A uniform rope of length 12 mm and mass 6 kg hangs vertically from a rigid support. A block of mass 2 kg is attached to the free end of the rope. A transverse pulse of wavelength 0.06 m is produced at the lower end of the rope. What is the wavelength of the pulse when it reaches the top of the rope?
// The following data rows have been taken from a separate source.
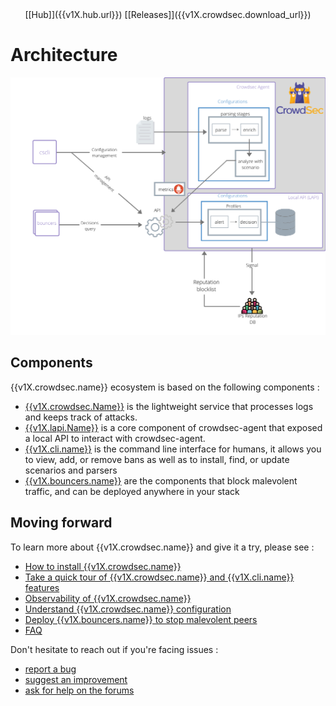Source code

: <center>[[Hub]]({{v1X.hub.url}}) [[Releases]]({{v1X.crowdsec.download_url}})</center>

# Architecture

![Architecture](assets/images/crowdsec_architecture.png)


## Components

{{v1X.crowdsec.name}} ecosystem is based on the following components :

 - [{{v1X.crowdsec.Name}}]({{v1X.crowdsec.url}}) is the lightweight service that processes logs and keeps track of attacks.
 - [{{v1X.lapi.Name}}]({{v1X.lapi.url}}) is a core component of crowdsec-agent that exposed a local API to interact with crowdsec-agent.
 - [{{v1X.cli.name}}]({{v1X.cli.main_doc}}) is the command line interface for humans, it allows you to view, add, or remove bans as well as to install, find, or update scenarios and parsers
 - [{{v1X.bouncers.name}}]({{v1X.hub.bouncers_url}}) are the components that block malevolent traffic, and can be deployed anywhere in your stack

## Moving forward

To learn more about {{v1X.crowdsec.name}} and give it a try, please see :

 - [How to install {{v1X.crowdsec.name}}](/Crowdsec/v1/getting_started/installation/)
 - [Take a quick tour of {{v1X.crowdsec.name}} and {{v1X.cli.name}} features](/Crowdsec/v1/getting_started/crowdsec-tour/)
 - [Observability of {{v1X.crowdsec.name}}](/Crowdsec/v1/observability/overview/)
 - [Understand {{v1X.crowdsec.name}} configuration](/Crowdsec/v1/getting_started/concepts/)
 - [Deploy {{v1X.bouncers.name}} to stop malevolent peers](/Crowdsec/v1/bouncers/)
 - [FAQ](/faq/)

Don't hesitate to reach out if you're facing issues :

 - [report a bug](https://github.com/crowdsecurity/crowdsec/issues/new?assignees=&labels=bug&template=bug_report.md&title=Bug%2F)
 - [suggest an improvement](https://github.com/crowdsecurity/crowdsec/issues/new?assignees=&labels=enhancement&template=feature_request.md&title=Improvment%2F)
 - [ask for help on the forums](https://discourse.crowdsec.net)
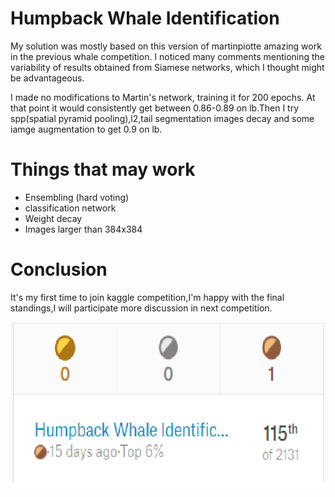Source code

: # Humpback Whale Identification

My solution was mostly based on this version of martinpiotte amazing work in the previous whale competition. I noticed many comments mentioning the variability of results obtained from Siamese networks, which I thought might be advantageous.

I made no modifications to Martin's network, training it  for 200 epochs. At that point it would consistently get between 0.86-0.89 on lb.Then I try spp(spatial pyramid pooling),l2,tail segmentation images decay and some iamge augmentation to get 0.9 on lb.

# Things that may work
* Ensembling (hard voting)
* classification network
* Weight decay
* Images larger than 384x384

# Conclusion
It's my first time to join kaggle competition,I'm happy with the final standings,I will participate more discussion in next competition.

![image](https://github.com/citya1472581234/KaggleCompetitions/blob/master/Humpback%20Whale%20Identification/6%25.png?raw=true)

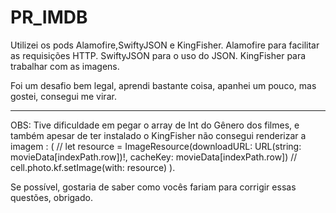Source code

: # PR_IMDB

Utilizei os pods Alamofire,SwiftyJSON e KingFisher.
Alamofire para facilitar as requisições HTTP.
SwiftyJSON para o uso do JSON.
KingFisher para trabalhar com as imagens.


Foi um desafio bem legal, aprendi bastante coisa, apanhei um pouco, mas gostei, consegui me virar.




***
OBS:
Tive dificuldade em pegar o array de Int do Gênero dos filmes, e também apesar de ter instalado o KingFisher não consegui renderizar a imagem :
( 
//   let resource = ImageResource(downloadURL: URL(string: movieData[indexPath.row])!, cacheKey: movieData[indexPath.row])
//   cell.photo.kf.setImage(with: resource)
).


Se possível, gostaria de saber como vocês fariam para corrigir essas questões, obrigado.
To solve the problem, we need to determine the wavelength of a transverse pulse as it travels from the bottom to the top of a hanging rope. The key steps involve calculating the tension at different points in the rope and using the relationship between wave speed, tension, and wavelength. ### Step-by-Step Solution: 1. **Identify the Given Data:** - Length of the rope (L) = 12 mm = 0.012 m - Mass of the rope (m_rope) = 6 kg - Mass of the block (m_block) = 2 kg - Wavelength at the bottom of the rope (λ_A) = 0.06 m 2. **Calculate the Tension at the Bottom of the Rope (T_A):** - The tension at the bottom of the rope is equal to the weight of the block. - \( T_A = m_{block} \cdot g = 2 \, \text{kg} \cdot 9.8 \, \text{m/s}^2 = 19.6 \, \text{N} \) 3. **Calculate the Total Weight at the Top of the Rope (T_B):** - The total weight acting on the rope includes the weight of the block and the weight of the rope itself. - The weight of the rope is \( m_{rope} \cdot g = 6 \, \text{kg} \cdot 9.8 \, \text{m/s}^2 = 58.8 \, \text{N} \) - Therefore, the total tension at the top of the rope is: - \( T_B = T_A + m_{rope} \cdot g = 19.6 \, \text{N} + 58.8 \, \text{N} = 78.4 \, \text{N} \) 4. **Determine the Wave Speeds at Both Points:** - The speed of a wave on a string is given by \( v = \sqrt{\frac{T}{\mu}} \), where \( \mu \) is the mass per unit length. - The mass per unit length of the rope is \( \mu = \frac{m_{rope}}{L} = \frac{6 \, \text{kg}}{0.012 \, \text{m}} = 500 \, \text{kg/m} \) 5. **Calculate the Wave Speeds:** - Speed at the bottom (v_A): \[ v_A = \sqrt{\frac{T_A}{\mu}} = \sqrt{\frac{19.6 \, \text{N}}{500 \, \text{kg/m}}} = \sqrt{0.0392} \approx 0.198 \, \text{m/s} \] - Speed at the top (v_B): \[ v_B = \sqrt{\frac{T_B}{\mu}} = \sqrt{\frac{78.4 \, \text{N}}{500 \, \text{kg/m}}} = \sqrt{0.1568} \approx 0.396 \, \text{m/s} \] 6. **Use the Relationship Between Wavelength and Wave Speed:** - Since the frequency (f) remains constant, we can use the relationship \( v = f \cdot \lambda \). - The ratio of the wavelengths is given by: \[ \frac{\lambda_A}{\lambda_B} = \frac{v_A}{v_B} \] - Substituting the values: \[ \frac{0.06 \, \text{m}}{\lambda_B} = \frac{0.198 \, \text{m/s}}{0.396 \, \text{m/s}} \implies \lambda_B = 2 \cdot 0.06 \, \text{m} = 0.12 \, \text{m} \] ### Final Answer: The wavelength of the pulse when it reaches the top of the rope is **0.12 m**.